Replies to post #88916 on Amarin Corp Plc (AMRN)

[Pyrrhonian]

Also, see pg 19

http://www.hopkinsmedicine.org/johns_hopkins_healthcare/downloads/updated_files/ehp_pharmacy_formulary_january_2015.pdf

[HDGabor]

P-

Didn't think I needed to split hairs to that degree, lol. Okay, sorry, yes Lovaza and its generics.

LOL It looks like you does not have any clue how plans handle generic vs brand.

biggest in the US.

Much better to use the most recent ... (UnitedHealth) Your 2016 Prescription Drug List effective July 1, 2016. Omega-3-Acid Ethyl Esters Capsule (generic L) and Vascepa have a same: Tier 3 with PA. Lovaza isn't covered.

Also, see pg 19

(John Hopkins).
- "Tier 1: Generic drugs have the lowest out-of-pocket cost for members and are placed on Tier 1." ... no brand-name on Tier 1
- "Products are listed by generic name with brand name for reference only ... Generic drugs are listed in bold in the formulary" - omega-3 acid ethyl esters is bold, icosapent ethyl isn't -> generic L *Tier 1( and Vascepa (Tier 3) is covered, Lovaza isn't.

Also, generic Lovaza tier 3, vs Vas tier 4 (pg 37) ... we don't find Vas higher than Lovaza or generic anywhere.

Did you realize that meanwhile O3 is generic it wasn't classified as T1 or T2? Furthermore it has PAR, V does not have. "Prior Authorization: Our plan requires you or your physician to get prior authorization for certain drugs. This means that you will need to get approval from our plan before you fill your prescriptions. If you don't get approval, our plan may not cover the drug.". Meanwhile it is true, V has a same Tier as gL. Furthermore, I think you could find any brand vs generic drug (for the same indication) example where brand has a higher Tier than generic.

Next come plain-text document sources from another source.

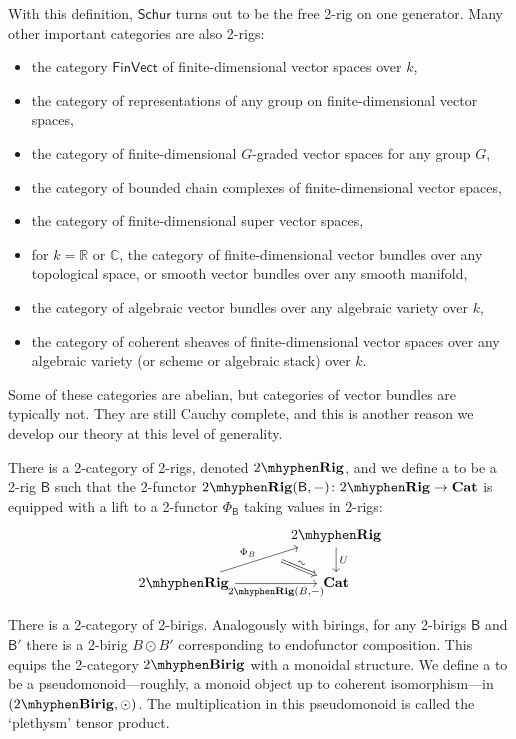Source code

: \documentclass[12pt,reqno]{amsart}
\theoremstyle{plain}
\theoremstyle{definition}
\theoremstyle{remark}
\newcommand{\define}[1]{{\bf \boldmath{#1}}\index{#1}}
\newcommand{\maps}{\colon}
\newcommand{\category}[1]{\mathsf{#1}}
\newcommand{\B}{\category B}
\newcommand{\namedcat}[1]{\mathsf{#1}}
\newcommand{\Schur}{\namedcat{Schur}}
\newcommand{\TRig}{2\mhyphen\namedbicat{Rig}}
\newcommand{\TBirig}{2\mhyphen\namedbicat{Birig}}
\newcommand{\Vect}{\namedcat{Vect}}
\newcommand{\Fin}{\namedcat{Fin}}
\newcommand{\namedbicat}[1]{\mathbf{#1}}
\newcommand{\CCat}{\namedbicat{Cat}}
\numberwithin{thm}{section}
\begin{document}
With this definition, $\Schur$ turns out to be the free 2-rig on one generator. Many other important categories are also 2-rigs:
\begin{itemize}
    \item the category $\Fin\Vect$ of finite-dimensional vector spaces over $k$, 
    \item the category of representations of any group on finite-dimensional vector spaces, 
    \item the category of finite-dimensional $G$-graded vector spaces for any group $G$, 
    \item the category of bounded chain complexes of finite-dimensional vector spaces, 
    \item the category of finite-dimensional super vector spaces, 
    \item  for $k = \mathbb R$ or $\mathbb C$, the category of finite-dimensional vector bundles over any topological space, or smooth vector bundles over any smooth manifold, 
    \item  the category of algebraic vector bundles over any algebraic variety over $k$, 
    \item  the category of coherent sheaves of finite-dimensional vector spaces over any algebraic variety (or scheme or algebraic stack) over $k$.
\end{itemize}
Some of these categories are abelian, but categories of vector bundles are typically not. They are still Cauchy complete, and this is another reason we develop our theory at this level of generality.

There is a 2-category of 2-rigs, denoted $\TRig$, and we define a \define{2-birig} to be a 2-rig $\B$ such that the 2-functor $\TRig(\B, -) \maps \TRig \to \CCat$ is equipped with a lift to a 2-functor $\Phi_\B$ taking values in 2-rigs:
\[
\begin{tikzcd}[column sep = large]
    &
    \TRig
    \arrow[d, "U"]
    \\
    \TRig
    \arrow[ur, "\Phi_B"]
    \arrow[ur, swap, ""{name = phi}, phantom, bend right = 5, pos = 0.6]
    \arrow[r, swap, "{\TRig(B, -)}"]
    \arrow[from = phi, r, Rightarrow, "\sim", sloped]
    &
    \CCat
\end{tikzcd}
\]

There is a 2-category of 2-birigs. Analogously with birings, for any 2-birigs $\B$ and $\B'$ there is a 2-birig $B \odot B'$ corresponding to endofunctor composition. This equips the 2-category $\TBirig$ with a monoidal structure. We define a \define{2-plethory} to be a pseudomonoid---roughly, a monoid object up to coherent isomorphism---in $(\TBirig, \odot)$. The multiplication in this pseudomonoid is called the `plethysm' tensor product. 
\end{document}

You're saying it was (mean?) 220 for the whole group, or for the 1,075 enrolled after the 5k were already enrolled?

Sorry, but you have:
- dyslexia or
- other damage or
- do not know what is mean and median
(I hope you did not continue the discussion without reading the slides ...)

Amarin Presentations for the October 16, 2013 Meeting of the Endocrinologic and Metabolic Drugs Advisory Committee is B&W:
- the first 6,075 qualifying TG level was: median 202 / mean 220 (slide CO-70)
- "increased TG enrollment threshold to >= 200 / May 2013" (slide CO-74) - around app. 5,000
- "median TG since amendment is 230 (slide CO-74)

Based on this we KNOW:
- 3,036 w 150-202
- app. 538 w 200-230
- app. 1,915 w 200-500
- app. 1,964 w 202-500
- app. 537 w 230-500

Wrt baseline EPA levels and ANCHOR or MARINE vs R-IT, do you think control in R-IT will have baseline closer to MAR or ANCH? And why? What would you guess it will be?

Are you serious? I have to ask again: Do you have a clue about Amarin's studies?
- MARINE: >= 500 mg/dL and <= 2000 mg/dL, 4g mean: 680
- ANCHOR: >= 200 mg/dL and <= 500 mg/dL, 4g mean: 281.1
- REDUCE-IT: >= 150/200 mg/dL and <= 500 mg/dL, 4g mean (@6,075): 220

So, R-IT mean will be definitely 220+, but more likely (at least) 230+. So closer to ANCHOR than MARINE, which had a lowest limit equal with the highest limit in ANCHOR / R-IT ... OMG. Furthermore, TG reduction is the part of the total only, EPA / V is more than TG reduction.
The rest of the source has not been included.